Probabilmente, gli atteggiamenti molto diversi di Joe Biden e di Barack Obama nei confronti della Apple determinano un cambiamento di prospettiva della politica statunitense rispetto ai propri colossi tecnologici. Del resto, stiamo parlando di un episodio che si è verificato oggi (quasi 2024) con gli Apple Watch e di un’altra circostanza che si è verificata invece quasi 11 anni fa, nel 2013. All’epoca dei fatti, Obama si è dovuto esprimere sul divieto di importazione di alcuni modelli di iPhone e di iPad (l’iPhone 4 e l’iPad 2) dietro sollecitazione di Samsung. Nel quadro economico e politico dell’epoca, Samsung e Apple sembravano ancora giocare alla pari e – dunque – una decisione contraria a Cupertino avrebbe potuto in qualche modo svantaggiare l’azienda americana rispetto a quella coreana. Oggi, invece, Apple ha una potenza di fuoco tale da essere diventata quasi un’altra istituzione nell’apparato costituzionale degli Stati Uniti, su cui non si esercita più quella sorta di protezionismo o di paternalismo (da parte del governo) che in passato ha contribuito alle sue fortune.
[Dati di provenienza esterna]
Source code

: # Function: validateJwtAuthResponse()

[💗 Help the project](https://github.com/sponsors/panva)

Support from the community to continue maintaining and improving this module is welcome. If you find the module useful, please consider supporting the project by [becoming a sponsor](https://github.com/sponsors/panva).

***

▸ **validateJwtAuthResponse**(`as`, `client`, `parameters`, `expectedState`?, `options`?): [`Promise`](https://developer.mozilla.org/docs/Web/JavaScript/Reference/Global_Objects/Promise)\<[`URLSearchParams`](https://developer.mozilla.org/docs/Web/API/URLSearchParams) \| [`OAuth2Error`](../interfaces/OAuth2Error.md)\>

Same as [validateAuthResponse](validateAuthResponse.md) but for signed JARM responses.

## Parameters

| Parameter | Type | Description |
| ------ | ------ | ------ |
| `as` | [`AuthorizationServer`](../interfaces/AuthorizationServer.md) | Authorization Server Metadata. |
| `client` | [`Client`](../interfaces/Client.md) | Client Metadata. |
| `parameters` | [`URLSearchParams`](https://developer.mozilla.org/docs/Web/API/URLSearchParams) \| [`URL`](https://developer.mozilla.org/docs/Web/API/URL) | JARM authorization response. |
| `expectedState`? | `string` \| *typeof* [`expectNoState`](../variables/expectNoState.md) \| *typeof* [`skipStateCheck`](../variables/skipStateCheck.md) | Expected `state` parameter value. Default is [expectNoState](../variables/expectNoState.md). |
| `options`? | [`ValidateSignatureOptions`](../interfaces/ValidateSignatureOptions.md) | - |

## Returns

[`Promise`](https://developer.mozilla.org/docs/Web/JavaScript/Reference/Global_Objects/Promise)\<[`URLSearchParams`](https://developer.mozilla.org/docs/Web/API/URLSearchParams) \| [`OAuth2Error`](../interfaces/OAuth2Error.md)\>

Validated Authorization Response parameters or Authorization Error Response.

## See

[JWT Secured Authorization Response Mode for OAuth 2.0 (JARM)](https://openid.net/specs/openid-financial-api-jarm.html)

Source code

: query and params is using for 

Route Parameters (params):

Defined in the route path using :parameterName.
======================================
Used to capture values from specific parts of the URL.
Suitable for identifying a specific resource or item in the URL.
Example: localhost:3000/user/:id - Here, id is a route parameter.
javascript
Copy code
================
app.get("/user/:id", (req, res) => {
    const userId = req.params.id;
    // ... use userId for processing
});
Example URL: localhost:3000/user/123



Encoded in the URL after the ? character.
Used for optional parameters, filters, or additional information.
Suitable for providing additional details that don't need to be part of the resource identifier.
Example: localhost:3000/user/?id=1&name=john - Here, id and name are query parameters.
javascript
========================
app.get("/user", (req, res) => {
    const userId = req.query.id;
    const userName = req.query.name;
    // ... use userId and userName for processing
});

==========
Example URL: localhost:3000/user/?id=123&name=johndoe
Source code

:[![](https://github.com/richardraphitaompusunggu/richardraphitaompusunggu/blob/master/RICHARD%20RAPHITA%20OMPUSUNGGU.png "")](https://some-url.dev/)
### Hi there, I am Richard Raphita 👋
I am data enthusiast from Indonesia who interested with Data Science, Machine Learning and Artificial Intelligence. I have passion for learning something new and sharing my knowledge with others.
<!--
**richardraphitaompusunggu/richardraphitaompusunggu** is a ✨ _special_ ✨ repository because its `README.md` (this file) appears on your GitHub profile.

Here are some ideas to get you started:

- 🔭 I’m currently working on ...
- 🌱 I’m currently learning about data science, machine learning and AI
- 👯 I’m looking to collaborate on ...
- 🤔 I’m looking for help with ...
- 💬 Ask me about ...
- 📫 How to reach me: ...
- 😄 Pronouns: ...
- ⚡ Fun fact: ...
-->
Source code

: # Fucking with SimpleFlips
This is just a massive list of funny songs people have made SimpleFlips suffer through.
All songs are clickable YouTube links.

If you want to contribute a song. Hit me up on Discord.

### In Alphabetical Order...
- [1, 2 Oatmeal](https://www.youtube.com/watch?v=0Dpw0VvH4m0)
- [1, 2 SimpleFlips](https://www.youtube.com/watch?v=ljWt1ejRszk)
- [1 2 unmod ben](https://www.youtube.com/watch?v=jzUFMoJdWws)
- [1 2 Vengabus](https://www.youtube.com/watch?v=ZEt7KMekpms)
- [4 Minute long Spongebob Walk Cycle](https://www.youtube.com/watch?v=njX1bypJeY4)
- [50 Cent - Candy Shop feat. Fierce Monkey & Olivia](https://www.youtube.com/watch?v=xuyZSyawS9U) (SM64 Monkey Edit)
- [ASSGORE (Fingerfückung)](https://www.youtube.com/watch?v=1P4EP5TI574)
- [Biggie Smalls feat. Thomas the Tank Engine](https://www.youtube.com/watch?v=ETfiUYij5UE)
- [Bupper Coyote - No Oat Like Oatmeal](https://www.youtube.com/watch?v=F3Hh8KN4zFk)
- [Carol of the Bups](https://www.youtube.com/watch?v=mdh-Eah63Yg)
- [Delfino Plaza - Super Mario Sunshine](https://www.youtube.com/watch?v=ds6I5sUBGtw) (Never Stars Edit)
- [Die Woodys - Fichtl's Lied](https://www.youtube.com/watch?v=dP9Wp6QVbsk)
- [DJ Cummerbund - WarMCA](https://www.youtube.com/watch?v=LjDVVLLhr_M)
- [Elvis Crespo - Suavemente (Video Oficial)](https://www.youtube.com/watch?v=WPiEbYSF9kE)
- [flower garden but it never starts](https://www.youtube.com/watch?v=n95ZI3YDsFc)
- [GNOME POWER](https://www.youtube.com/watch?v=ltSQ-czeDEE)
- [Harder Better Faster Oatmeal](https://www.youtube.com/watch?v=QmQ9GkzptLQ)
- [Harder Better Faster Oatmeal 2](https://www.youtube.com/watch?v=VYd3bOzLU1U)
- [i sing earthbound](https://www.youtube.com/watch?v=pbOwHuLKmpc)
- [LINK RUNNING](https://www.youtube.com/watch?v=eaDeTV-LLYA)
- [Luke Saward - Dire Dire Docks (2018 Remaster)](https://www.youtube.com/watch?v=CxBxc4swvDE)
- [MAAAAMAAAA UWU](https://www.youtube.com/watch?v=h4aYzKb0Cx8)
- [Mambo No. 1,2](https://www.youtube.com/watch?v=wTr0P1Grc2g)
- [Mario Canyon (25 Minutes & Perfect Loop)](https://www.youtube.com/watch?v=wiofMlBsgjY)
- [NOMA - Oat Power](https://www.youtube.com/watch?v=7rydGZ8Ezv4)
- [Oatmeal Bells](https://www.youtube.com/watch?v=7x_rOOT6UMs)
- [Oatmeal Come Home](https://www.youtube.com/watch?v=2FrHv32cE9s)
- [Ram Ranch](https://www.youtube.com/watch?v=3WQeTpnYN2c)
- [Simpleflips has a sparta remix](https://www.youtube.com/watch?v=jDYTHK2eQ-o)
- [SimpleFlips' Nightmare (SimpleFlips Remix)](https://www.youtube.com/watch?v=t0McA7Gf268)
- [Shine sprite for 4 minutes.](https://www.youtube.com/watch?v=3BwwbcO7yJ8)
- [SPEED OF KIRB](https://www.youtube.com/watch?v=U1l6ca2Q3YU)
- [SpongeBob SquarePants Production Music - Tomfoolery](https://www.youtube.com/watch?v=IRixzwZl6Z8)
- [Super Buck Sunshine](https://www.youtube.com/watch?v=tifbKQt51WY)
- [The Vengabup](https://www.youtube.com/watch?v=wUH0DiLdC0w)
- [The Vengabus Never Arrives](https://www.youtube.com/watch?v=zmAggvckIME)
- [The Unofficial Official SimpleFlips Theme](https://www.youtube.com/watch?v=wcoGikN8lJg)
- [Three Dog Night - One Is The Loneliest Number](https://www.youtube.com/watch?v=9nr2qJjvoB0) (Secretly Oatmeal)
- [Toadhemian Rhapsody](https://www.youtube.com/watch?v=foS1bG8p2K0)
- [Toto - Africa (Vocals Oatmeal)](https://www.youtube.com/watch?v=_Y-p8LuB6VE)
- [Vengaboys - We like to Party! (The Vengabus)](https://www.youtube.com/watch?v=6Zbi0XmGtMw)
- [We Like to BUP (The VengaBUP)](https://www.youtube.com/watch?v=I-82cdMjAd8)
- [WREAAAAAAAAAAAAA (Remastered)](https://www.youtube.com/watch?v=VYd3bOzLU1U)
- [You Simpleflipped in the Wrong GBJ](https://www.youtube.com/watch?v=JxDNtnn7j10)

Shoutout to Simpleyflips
Anche in quel caso, il divieto era stato preceduto da una disputa legale sui brevetti. Secondo l’International Trade Commission, anche in quella circostanza, era stata Apple a violare alcuni brevetti di Samsung (l’azienda coreana sosteneva che alcune componenti degli smartphone fossero di sua assoluta proprietà, anche se queste venivano declinate poi agli scopi di Apple e secondo il suo stile). Apple, invece, rispondeva che un brevetto su quelle componenti degli smartphone fosse normato da condizioni particolari, alle quali Samsung non si era affatto uniformato. Fu questo a far propendere Obama per il veto sulla decisione dell’ITC e – di conseguenza – per la decisione favorevole ad Apple.

Questione di peso politico?

Ribadiamo la differenza sostanziale. Oggi, la disputa regolata dall’ITC riguarda due società americane (Apple e Masimo), all’epoca, invece, era una questione di scontro tra due mondi: quello di un colosso americano e quello di un suo concorrente coreano che, oltre 10 anni fa, aveva una potenza di fuoco molto più forte di quella odierna. Poi, c’è anche il quadro economico e politico che è cambiato: sebbene Obama e Biden siano due politici appartenenti al partito democratico, oggi c’è una percezione molto diversa del pubblico e dell’elettore rispetto alle grandi aziende di Big Tech. Queste ultime, a differenza di qualche anno fa (quando la corsa al primato era vivace e poteva in qualche modo condizionare anche altri settori del mercato), sono guardate con un sospetto maggiore sia dalle istituzioni politiche (di cui un tempo sembravano alleate e di cui, oggi, sembrano avversarie paritetiche), sia dai cittadini che le percepiscono, ormai, come monopolistiche nei rispettivi campi di interesse.

Tra l’altro, la decisione di Joe Biden è molto più in linea con la prassi istituzionale americana: se si eccettua il caso Obama, prima del 2013 l’ultima volta che un presidente aveva posto il veto su una decisione dell’ITC risaliva al 1987. Sarebbe stato, dunque, un caso raro. In un’epoca in cui le grandi aziende di Big Tech hanno dimostrato di potercela fare da sole (e in cui hanno spesso prevaricato rispetto a chi si affacciava in uno spicchio del loro raggio d’azione), la Casa Bianca ha preferito chiamarsi fuori.